What I meant was that you add up all the things in your dataset and divide by the number of things in your dataset. Same calculation. Whereas for the population vs sample standard deviation the second is calculated using a different formula (applying Bessel's factor). Sorry if that was poorly explained.

In either case it is very important to know which you are dealing with and to bear in mind that sample statistics are at best an estimator of the population statistics.

6. Originally Posted by Shaula
What I meant was that you add up all the things in your dataset and divide by the number of things in your dataset. Same calculation.
If we have a "dataset", it sounds like we are talking about a sample. Unless the dataset includes all possible outcomes, in which case we are already restricted to a finite population.

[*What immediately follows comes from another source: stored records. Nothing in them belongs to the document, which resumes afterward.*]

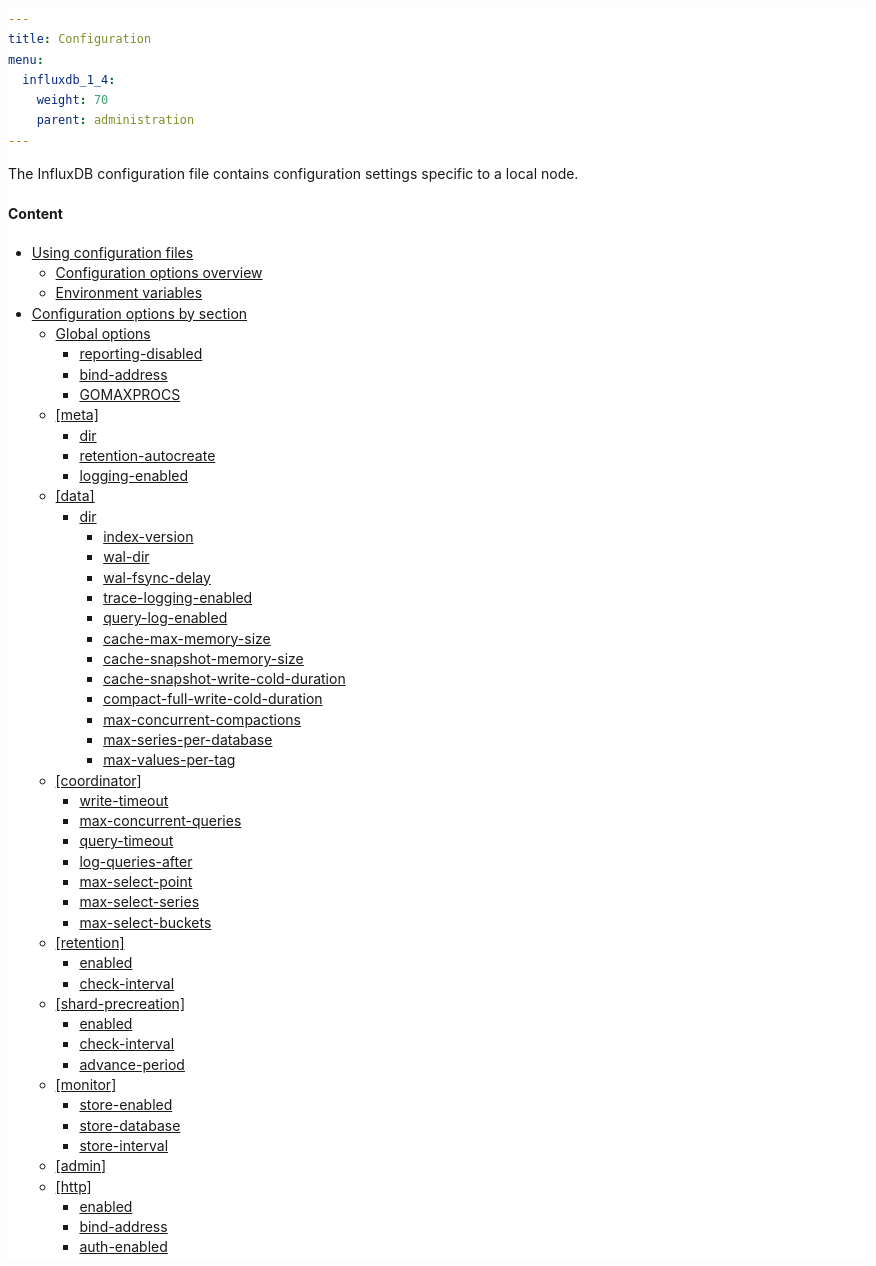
 ```yaml
---
title: Configuration
menu:
  influxdb_1_4:
    weight: 70
    parent: administration
---
```


The InfluxDB configuration file contains configuration settings specific to a local node.

#### Content

* [Using configuration files](#using-configuration-files)
    * [Configuration options overview](#configuration-options-overview)
    * [Environment variables](#environment-variables)
* [Configuration options by section](#configuration-options-by-section)
    * [Global options](#global-options)
        * [reporting-disabled](#reporting-disabled--false)
        * [bind-address](#bind-address--1270018088)
        * [GOMAXPROCS](#gomaxprocs)
    * [[meta]](#meta)
        * [dir](#dir--varlibinfluxdbmeta)
        * [retention-autocreate](#retention-autocreate--true)
        * [logging-enabled](#logging-enabled--true)
    * [[data]](#data)
      * [dir](#dir--varlibinfluxdbdata)
        * [index-version](#index-version--inmem)
        * [wal-dir](#wal-dir--varlibinfluxdbwal)
        * [wal-fsync-delay](#wal-fsync-delay--0s)
        * [trace-logging-enabled](#trace-logging-enabled--false)
        * [query-log-enabled](#query-log-enabled--true)
        * [cache-max-memory-size](#cache-max-memory-size--1073741824)
        * [cache-snapshot-memory-size](#cache-snapshot-memory-size--26214400)
        * [cache-snapshot-write-cold-duration](#cache-snapshot-write-cold-duration--10m)
        * [compact-full-write-cold-duration](#compact-full-write-cold-duration--4h)
        * [max-concurrent-compactions](#max-concurrent-compactions--0)
        * [max-series-per-database](#max-series-per-database--1000000)
        * [max-values-per-tag](#max-values-per-tag--100000)
    * [[coordinator]](#coordinator)
        * [write-timeout](#write-timeout--10s)
        * [max-concurrent-queries](#max-concurrent-queries--0)
        * [query-timeout](#query-timeout--0s)
        * [log-queries-after](#log-queries-after--0s)
        * [max-select-point](#max-select-point--0)
        * [max-select-series](#max-select-series--0)
        * [max-select-buckets](#max-select-buckets--0)
    * [[retention]](#retention)
        * [enabled](#enabled--true-1)
        * [check-interval](#check-interval--30m0s)
    * [[shard-precreation]](#shard-precreation)
        * [enabled](#enabled-true--1)
        * [check-interval](#check-interval--10m)
        * [advance-period](#advance-period--30m)
    * [[monitor]](#monitor)
        * [store-enabled](#store-enabled--true)
        * [store-database](#store-database--_internal)
        * [store-interval](#store-interval--10s)
    * [[admin]](#admin)
    * [[http]](#http)
        * [enabled](#enabled--true-2)
        * [bind-address](#bind-address--8086)
        * [auth-enabled](#auth-enabled--false)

The population moment is based on the probability distribution, and the calculation then is to multiply each possible outcome by the probability of that outcome occurring, and then adding them all up. It's only the same calculation if the probability of each outcome is the same.

Suppose you throw two of the usual six-sided dice, and add up the numbers, and that is your random variable. So the outcome is from 2 to 12, but they are not equally likely. You can't just add up the numbers form 2 to 12, and divide by 11.

I suppose you could say your population is {2,3,3,4,4,4,5,5,5,5,6,6,6,6,6,7,7,7,7,7,7,8,8,8,8 ,8,9,9,9,9,10,10,10,11,11,12}, counting 3+4 as a distinct outcome from 4+3, then add them all up and divide by 36, which gives the population mean of seven. But this only works when you can enumerate a list of equally probably outcomes. If your outcomes are things like, "the rocket lifts off the launchpad" and "the rocket explodes on the launchpad", we're going to need probabilities, which are implicit in the dice example (when you divide by 36, you are multiplying by the probability of an outcome, 1/36).

Originally Posted by Shaula
Whereas for the population vs sample standard deviation the second is calculated using a different formula (applying Bessel's factor).
The same issue as above would apply to standard deviation. The use of "divide by N-1" instead of "divide by N" makes the sample standard deviation an unbiased estimator of the population standard deviation. (No such luck for the variance.) But this is really a choice - dividing by N to estimate the standard deviation of a random variable from a sample is not wrong, it's just a different method with different statistical properties. If you are estimating the standard deviation from a sample of a random variable that is believed to be normally distributed, dividing by N is the maximum likelihood estimate of the standard deviation. It's biased, but it has lower mean squared error than the N-1 method. It's not wrong, it's just different. (If your sample is very large, the difference between the two methods becomes very small.)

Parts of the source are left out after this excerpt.